/service

Defines a Service abstraction for apps in the cloud.

Service

Defines a Service abstraction for apps in the cloud.

Purpose

When running several small services, as opposed to a few very big ones, it is useful to standardise certain elements.

Benefits include: improved developer understanding (born out of familiarity), and the emergence of generic tools - for things such as monitoring and alerting - which can improve quality and reduce duplication of effort across projects.

To clarify what needs standardising, we define a 'Service' abstraction, in effect a contract which services should meet to be production ready.

Service is initially a product of the Guardian Discussion team.

Definition

To qualify as a Service requires:

  • following certain AWS conventions
  • one-click deploys and stack creation
  • some specific documentation
  • sufficient monitoring and alerting

Harder to quantify, but equally important, if not more so, is:

  • a decoupled architecture, including no hard-dependencies (graceful failure)

Spec

MUST - required
SHOULD - expected but not required

Naming conventions

The general pattern is:

[stack]-[app]-[STAGE]

(Clauses separated by hyphens, and the stage capitalised.)

In certain cases, further information may be appended onto the end of this pattern as appropriate. For example, a Cloudwatch alarm might be called discussion-search-PROD-disk-util.

S3

S3 names are global. As a result, they should be prefaced with com-gu-discussion.

Note, '-' is preferred to '.' as a delimiter, because of SSL issues (see: https://wblinks.com/notes/aws-tips-i-wish-id-known-before-i-started/).

Tags

Each EC2 instance MUST have the following tags:

  • Stack
  • Stage (value is capitalised)
  • Name

Resources

Each EC2 instance MUST present the following (GET) resources:

[/service/healthcheck](#healthcheck)
[/service/gtg](#gtg)
[/service/dependencies](#dependencies)

These resources should be presented on port 8080 (not port 80).

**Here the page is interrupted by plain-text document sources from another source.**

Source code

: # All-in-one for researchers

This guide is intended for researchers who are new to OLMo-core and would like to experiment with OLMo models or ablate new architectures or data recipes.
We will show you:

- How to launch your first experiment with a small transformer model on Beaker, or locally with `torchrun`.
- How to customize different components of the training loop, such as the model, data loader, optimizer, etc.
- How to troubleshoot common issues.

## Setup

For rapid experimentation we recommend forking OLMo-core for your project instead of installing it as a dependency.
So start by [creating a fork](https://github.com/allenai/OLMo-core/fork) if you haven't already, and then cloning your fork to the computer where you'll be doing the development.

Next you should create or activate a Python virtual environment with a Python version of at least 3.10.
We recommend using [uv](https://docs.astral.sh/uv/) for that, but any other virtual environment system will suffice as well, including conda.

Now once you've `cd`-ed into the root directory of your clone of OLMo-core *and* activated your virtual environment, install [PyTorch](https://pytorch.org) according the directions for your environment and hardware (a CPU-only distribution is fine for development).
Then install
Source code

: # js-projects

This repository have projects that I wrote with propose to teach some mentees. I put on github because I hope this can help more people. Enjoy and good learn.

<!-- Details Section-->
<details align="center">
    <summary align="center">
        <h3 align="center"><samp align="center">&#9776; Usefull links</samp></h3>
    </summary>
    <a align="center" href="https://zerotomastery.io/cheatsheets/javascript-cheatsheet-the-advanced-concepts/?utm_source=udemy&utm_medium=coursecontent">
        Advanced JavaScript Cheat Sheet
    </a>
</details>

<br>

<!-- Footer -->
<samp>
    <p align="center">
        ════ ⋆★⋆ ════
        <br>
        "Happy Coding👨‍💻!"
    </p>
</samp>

Is the service running? Two possible responses:

200 "OK" (service is running)
50* (service is down - choose exact status code as appropriate)
200 "OK" (service is able to usefully respond to requests)
50* (service is down - choose exact status code as appropriate)

Is the service able to usefully respond to requests? (Typically, this indicates whether the service is running and its dependencies are available as expected.)

Provides information on service dependencies including current availability. (Roughly equivalent to SE4 /healthcheck endpoint.)

See the SE4 healthcheck endpoint definition here.

Monitoring and alerting

The following metrics MUST be collected for all instances:

  • CPU utilisation (%)
  • Memory usage (%)
  • Disk utilisation (%)

Timeouts, limits, and dependencies

Requests to a service SHOULD have explicit timeouts configured.

Requests from a service to dependencies SHOULD have explicit timeouts configured and be wrapped in a Circuit Breaker.

Cloudformation and deploys

AMIs MUST be built for each deploy, with any dependencies built in. This ensures startup (and so recovery times!) are quick.